That is precisely what Serkin is attempting to do for property law. He contends that his examination shows that property law “has its own internal logic based on protecting people’s reliance on resources in the world,” but that property is best seen as the “locus of competing reliance interests.” (P. 955.)

Further, “reliance…can arise or subside through use or disuse,” and consequently, property law recognizes dynamism in property rights as a consequence of “evolutionary reliance.” (P. 955.) But the property law system does so only in such a way that does not result in dramatic shifts in legal treatment that would themselves undermine the utility of reliance for setting reasonable expectations or allowing property law to aid individuals ordering their lives and investments.

Indeed, the doctrinal developments in property law create rules that “constrain how quickly reliance can change,” without prohibiting or unduly impeding doctrinal changes that help the system adapt to the changing human environment in which the rules operate. (P. 955.) By limiting change to gradual shifts, Serkin contends that property law preserves optimal levels of reliance ensuring that “people are given time to adapt” to changes in law. (P. 897.)

In private ordering protected by neutral arbiters and within a liberal and democratic system, law is supplied in a manner that reflects the demands its consumers place on it. Thus, law reflects the preferences of its consumers. Property law operates no differently.

But Serkin’s work explains that law may evolve as preferences evolve and in ways to accommodate competing demands or preferences too. However, because property law at its heart recognizes the importance of reliance interests, property serves a unique role in regulating the pace of that evolution and in mediating between competing reliance interests.
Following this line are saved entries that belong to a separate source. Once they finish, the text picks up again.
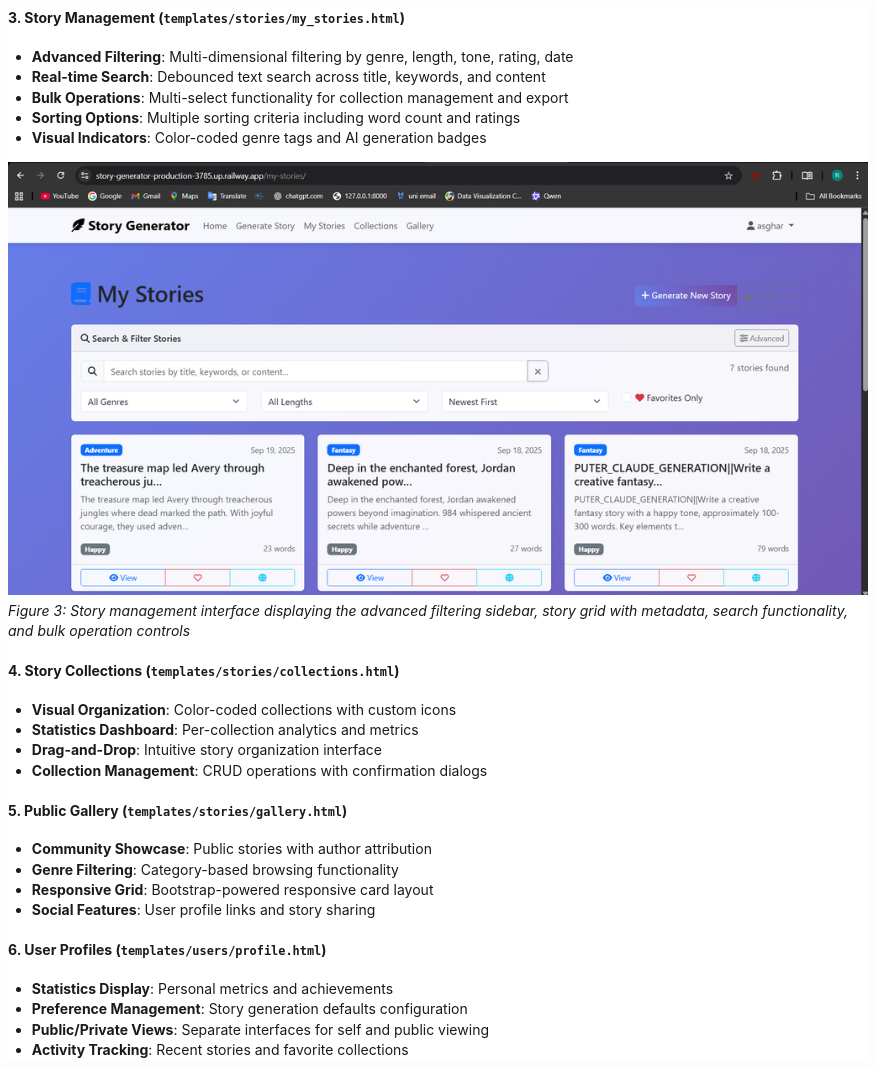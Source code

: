 #### 3. Story Management (`templates/stories/my_stories.html`)
- **Advanced Filtering**: Multi-dimensional filtering by genre, length, tone, rating, date
- **Real-time Search**: Debounced text search across title, keywords, and content
- **Bulk Operations**: Multi-select functionality for collection management and export
- **Sorting Options**: Multiple sorting criteria including word count and ratings
- **Visual Indicators**: Color-coded genre tags and AI generation badges

![My Stories Page](pics/my-stories.png)
*Figure 3: Story management interface displaying the advanced filtering sidebar, story grid with metadata, search functionality, and bulk operation controls*

#### 4. Story Collections (`templates/stories/collections.html`)
- **Visual Organization**: Color-coded collections with custom icons
- **Statistics Dashboard**: Per-collection analytics and metrics
- **Drag-and-Drop**: Intuitive story organization interface
- **Collection Management**: CRUD operations with confirmation dialogs

#### 5. Public Gallery (`templates/stories/gallery.html`)
- **Community Showcase**: Public stories with author attribution
- **Genre Filtering**: Category-based browsing functionality
- **Responsive Grid**: Bootstrap-powered responsive card layout
- **Social Features**: User profile links and story sharing

#### 6. User Profiles (`templates/users/profile.html`)
- **Statistics Display**: Personal metrics and achievements
- **Preference Management**: Story generation defaults configuration
- **Public/Private Views**: Separate interfaces for self and public viewing
- **Activity Tracking**: Recent stories and favorite collections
Notably, Serkin is defending changes that result in recognized alterations to previously-transacted or legally-expected property rights’ assignments. At the same time, Serkin recognizes the critical need for stability in property rights and argues against displacement of property rights by dramatic shifts (at least uncompensated ones) in favor of allowing property law and property rights claims to act as checks on such non-gradual changes.

Thus, he recognizes that “some may worry that focusing on reliance is too protective, and others that it is not protective enough.” (P. 899.) While Serkin then concludes that “adherents of both camps will find much to dislike” in his article, we should instead focus on why all property scholars of any camp should engage with Serkin’s account to refine their own work by thinking more about whether what property is can best be defined by what property does.

Indeed, the first question I ask my students on the first day of my property course each semester has always been “What is property?” Inspired by Professor Serkin, I think I will lead off next semester by asking the students “What does property law do?”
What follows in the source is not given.